Automatically associated channels: Kv7.2

Title: Severe epilepsy resulting from genetic interaction between Scn2a and Kcnq2.

Authors: Jennifer A Kearney, Yan Yang, Barbara Beyer, Sarah K Bergren, Lieve Claes, Peter Dejonghe, Wayne N Frankel

Journal, date & volume: Hum. Mol. Genet., 2006 Mar 15 , 15, 1043-8

PubMed link:

A mutation in the voltage-gated sodium-channel Scn2a results in moderate epilepsy in transgenic Scn2a(Q54) mice maintained on a C57BL/6J strain background. The onset of progressive epilepsy begins in adults with short-duration partial seizures that originate in the hippocampus. The underlying abnormality is an increase in persistent sodium current in hippocampal neurons.
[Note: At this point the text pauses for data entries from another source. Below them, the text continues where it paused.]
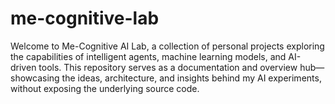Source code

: # me-cognitive-lab
Welcome to Me-Cognitive AI Lab, a collection of personal projects exploring the capabilities of intelligent agents, machine learning models, and AI-driven tools. This repository serves as a documentation and overview hub—showcasing the ideas, architecture, and insights behind my AI experiments, without exposing the underlying source code.

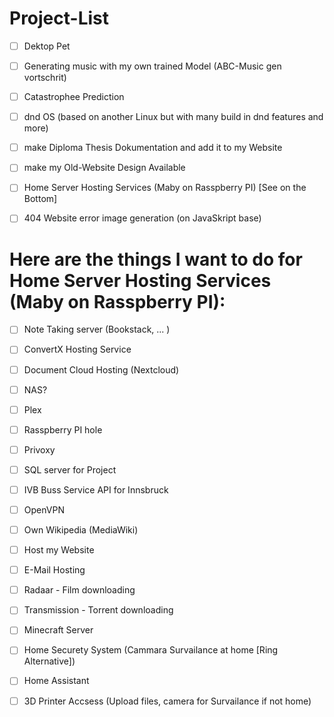 # Project-List
- [ ] Dektop Pet
- [ ] Generating music with my own trained Model (ABC-Music gen vortschrit)
- [ ] Catastrophee Prediction
- [ ] dnd OS (based on another Linux but with many build in dnd features and more)
- [ ] make Diploma Thesis Dokumentation and add it to my Website
- [ ] make my Old-Website Design Available
- [ ] Home Server Hosting Services (Maby on Rasspberry PI) [See on the Bottom]
- [ ] 404 Website error image generation (on JavaSkript base)


# Here are the things I want to do for Home Server Hosting Services (Maby on Rasspberry PI):
- [ ] Note Taking server (Bookstack, ... )
- [ ] ConvertX Hosting Service
- [ ] Document Cloud Hosting (Nextcloud)
- [ ] NAS?
- [ ] Plex
- [ ] Rasspberry PI hole
- [ ] Privoxy
- [ ] SQL server for Project
- [ ] IVB Buss Service API for Innsbruck
- [ ] OpenVPN
- [ ] Own Wikipedia (MediaWiki)
- [ ] Host my Website
- [ ] E-Mail Hosting
- [ ] Radaar - Film downloading
- [ ] Transmission - Torrent downloading
- [ ] Minecraft Server
- [ ] Home Securety System (Cammara Survailance at home [Ring Alternative])
- [ ] Home Assistant
- [ ] 3D Printer Accsess (Upload files, camera for Survailance if not home)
The voltage-gated potassium channel Kcnq2 is responsible for generating M current (I(KM)) that is thought to control excitability and limit repetitive firing of hippocampal neurons. To determine whether impaired M current would exacerbate the seizure phenotype of Scn2a(Q54) mice, we carried out genetic crosses with two mutant alleles of Kcnq2. Szt1 mice carry a spontaneous deletion that removes the C-terminal domain of Kcnq2. A novel Kcnq2 missense mutation V182M was identified by screening the offspring of ENU-treated males for reduced threshold to electrically evoked minimal clonic seizures. Double mutant mice carrying the Scn2a(Q54) transgene together with either of the Kcnq2 mutations exhibited severe epilepsy with early onset, generalized tonic-clonic seizures and juvenile lethality by 3 weeks of age. This dramatic exacerbation of the sodium-channel mutant phenotype indicates that M current plays a critical role in preventing seizure initiation and spreading in this animal model. The genetic interaction between Scn2a and Kcnq2 demonstrates that combinations of mild alleles of monogenic epilepsy genes can result in severe disease and provides a model for complex inheritance of human epilepsy. The data suggest that interaction between these genes might contribute to the variable expressivity observed in human families with sodium-channel mutations. In a screen of 23 SMEI patients with missense mutations of SCN1A, no second-site mutations in KCNQ2 were identified.